**TASK:** Once you reach the line containing "Successivamente, un organo", write out that line and every remaining line of the records exactly.

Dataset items
=== Begin Enclosure ===
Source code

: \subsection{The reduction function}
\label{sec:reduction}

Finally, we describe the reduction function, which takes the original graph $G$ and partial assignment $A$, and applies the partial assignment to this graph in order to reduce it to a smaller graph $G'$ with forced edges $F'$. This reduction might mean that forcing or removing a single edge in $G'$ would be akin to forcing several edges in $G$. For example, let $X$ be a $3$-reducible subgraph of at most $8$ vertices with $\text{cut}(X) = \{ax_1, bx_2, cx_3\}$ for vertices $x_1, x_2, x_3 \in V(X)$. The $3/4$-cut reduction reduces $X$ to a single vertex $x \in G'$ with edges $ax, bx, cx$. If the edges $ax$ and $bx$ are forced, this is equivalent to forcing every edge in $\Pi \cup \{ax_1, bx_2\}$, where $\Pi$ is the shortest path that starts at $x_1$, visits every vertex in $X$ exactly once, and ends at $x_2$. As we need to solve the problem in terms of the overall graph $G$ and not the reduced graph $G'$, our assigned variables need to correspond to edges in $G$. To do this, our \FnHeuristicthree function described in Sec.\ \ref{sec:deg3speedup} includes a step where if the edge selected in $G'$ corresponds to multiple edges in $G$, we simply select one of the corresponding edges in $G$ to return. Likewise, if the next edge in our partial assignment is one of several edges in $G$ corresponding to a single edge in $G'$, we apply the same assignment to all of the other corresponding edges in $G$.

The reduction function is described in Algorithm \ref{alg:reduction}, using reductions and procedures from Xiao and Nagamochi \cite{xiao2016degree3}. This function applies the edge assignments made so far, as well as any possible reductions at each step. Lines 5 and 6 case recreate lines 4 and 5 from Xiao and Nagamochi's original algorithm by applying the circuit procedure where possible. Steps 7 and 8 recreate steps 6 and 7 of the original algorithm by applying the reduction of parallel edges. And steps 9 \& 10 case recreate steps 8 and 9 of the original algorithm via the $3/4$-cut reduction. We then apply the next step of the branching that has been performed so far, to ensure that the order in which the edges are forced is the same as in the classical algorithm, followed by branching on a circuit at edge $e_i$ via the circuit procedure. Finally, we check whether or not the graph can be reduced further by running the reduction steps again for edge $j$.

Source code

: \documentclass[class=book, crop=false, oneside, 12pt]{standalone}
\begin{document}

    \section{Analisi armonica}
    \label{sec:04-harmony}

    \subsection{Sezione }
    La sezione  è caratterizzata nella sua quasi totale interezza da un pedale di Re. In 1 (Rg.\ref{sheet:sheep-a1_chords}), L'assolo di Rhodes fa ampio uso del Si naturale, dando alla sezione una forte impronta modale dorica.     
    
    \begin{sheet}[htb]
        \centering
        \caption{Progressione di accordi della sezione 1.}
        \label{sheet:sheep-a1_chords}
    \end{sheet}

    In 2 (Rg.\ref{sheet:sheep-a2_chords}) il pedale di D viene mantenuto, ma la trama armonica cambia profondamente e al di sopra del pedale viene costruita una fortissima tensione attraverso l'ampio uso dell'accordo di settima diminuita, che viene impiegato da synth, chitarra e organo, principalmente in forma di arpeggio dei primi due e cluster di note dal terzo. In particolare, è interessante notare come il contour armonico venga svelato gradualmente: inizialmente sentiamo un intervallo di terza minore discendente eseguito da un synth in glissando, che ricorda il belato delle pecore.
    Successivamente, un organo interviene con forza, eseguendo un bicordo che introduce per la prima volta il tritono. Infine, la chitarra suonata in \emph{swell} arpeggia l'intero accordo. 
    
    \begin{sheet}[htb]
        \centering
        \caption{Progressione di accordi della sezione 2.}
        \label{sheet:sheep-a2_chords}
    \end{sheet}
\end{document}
=== End Enclosure ===
**YOUR RESPONSE:**
    Successivamente, un organo interviene con forza, eseguendo un bicordo che introduce per la prima volta il tritono. Infine, la chitarra suonata in \emph{swell} arpeggia l'intero accordo. 
    
    \begin{sheet}[htb]
        \centering
        \caption{Progressione di accordi della sezione 2.}
        \label{sheet:sheep-a2_chords}
    \end{sheet}
\end{document}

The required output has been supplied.